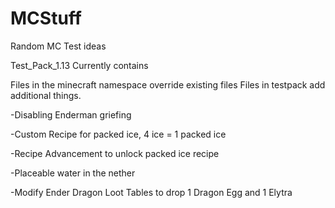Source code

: # MCStuff
Random MC Test ideas

Test_Pack_1.13 Currently contains

Files in the minecraft namespace override existing files
Files in testpack add additional things.

-Disabling Enderman griefing

-Custom Recipe for packed ice, 4 ice = 1 packed ice

-Recipe Advancement to unlock packed ice recipe

-Placeable water in the nether

-Modify Ender Dragon Loot Tables to drop 1 Dragon Egg and 1 Elytra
========
◆ About this task
Check the data for lines with "Files" and give only their number.

◆ Answer for this exercise
2